Hello,
I'm sending finalized patch. The final shape has been discussed with bluhm@,
who was kind enough to do thorough testing on OpenBSD.
The patch solves the problem for deployment as follows:
Client <-- MTU_1 --> PF <-- MTU_1 --> Router <-- MTU_2 --> Server
MTU_2 = MTU_1/2
PF does IPv6 reassembly for PBRed packets (packets forwarded on behalf of
route-to action). Let's assume client sends packet of MTU_1 size. PF forwards
packet to destination. Router discards packet, because it does not
fit to wire. It sends packet too big suggesting MTU_2.

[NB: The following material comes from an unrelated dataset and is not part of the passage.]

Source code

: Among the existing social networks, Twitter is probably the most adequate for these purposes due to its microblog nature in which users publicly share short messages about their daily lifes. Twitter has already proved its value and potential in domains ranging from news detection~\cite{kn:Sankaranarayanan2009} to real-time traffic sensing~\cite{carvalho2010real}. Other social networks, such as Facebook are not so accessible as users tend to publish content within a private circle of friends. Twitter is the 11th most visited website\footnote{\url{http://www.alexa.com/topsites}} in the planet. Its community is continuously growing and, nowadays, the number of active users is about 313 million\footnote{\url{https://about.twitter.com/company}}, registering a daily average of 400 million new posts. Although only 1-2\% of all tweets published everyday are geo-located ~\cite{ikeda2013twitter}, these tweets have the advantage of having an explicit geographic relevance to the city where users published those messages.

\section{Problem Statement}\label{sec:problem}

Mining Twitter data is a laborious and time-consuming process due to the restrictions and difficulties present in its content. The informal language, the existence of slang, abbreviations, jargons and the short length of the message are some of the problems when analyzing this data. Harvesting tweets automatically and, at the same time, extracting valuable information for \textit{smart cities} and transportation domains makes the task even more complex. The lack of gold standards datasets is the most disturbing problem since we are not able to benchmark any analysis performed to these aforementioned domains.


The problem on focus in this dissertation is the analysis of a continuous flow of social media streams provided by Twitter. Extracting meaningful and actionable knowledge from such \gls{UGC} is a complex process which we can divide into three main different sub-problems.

Client retries with fragmented packet this time. In our scenario it uses
MTU_1/2. PF reassembles the packet and is going to forwarded to destination
as ordered by route-to action. Snippet below comes from pf_route6():
5710 /*
5711 * If the packet is too large for the outgoing interface,
5712 * send back an icmp6 error.
5713 */
5714 if (IN6_IS_SCOPE_EMBED(&dst->sin6_addr))
5715 dst->sin6_addr.s6_addr16[1] = htons(ifp->if_index);
5716 if ((u_long)m0->m_pkthdr.len <= ifp->if_mtu) {
5717 nd6_output(ifp, m0, dst, NULL);
5718 } else {
5719 in6_ifstat_inc(ifp, ifs6_in_toobig);
5720 if (r->rt != PF_DUPTO)
5721 icmp6_error(m0, ICMP6_PACKET_TOO_BIG, 0,
ifp->if_mtu);
5722 else
5723 goto bad;
5724 }
test at line 5716 is invalid for our scenario. In our case condition
is met, so PF puts IPv6 reassembled packet to wire, while it should turn
the packet back to fragments as sent by client.
The fix is straightforward. Whenever pf_route6() deals with reassembled
packet it must use pf_refragment6() to turn it back to fragments.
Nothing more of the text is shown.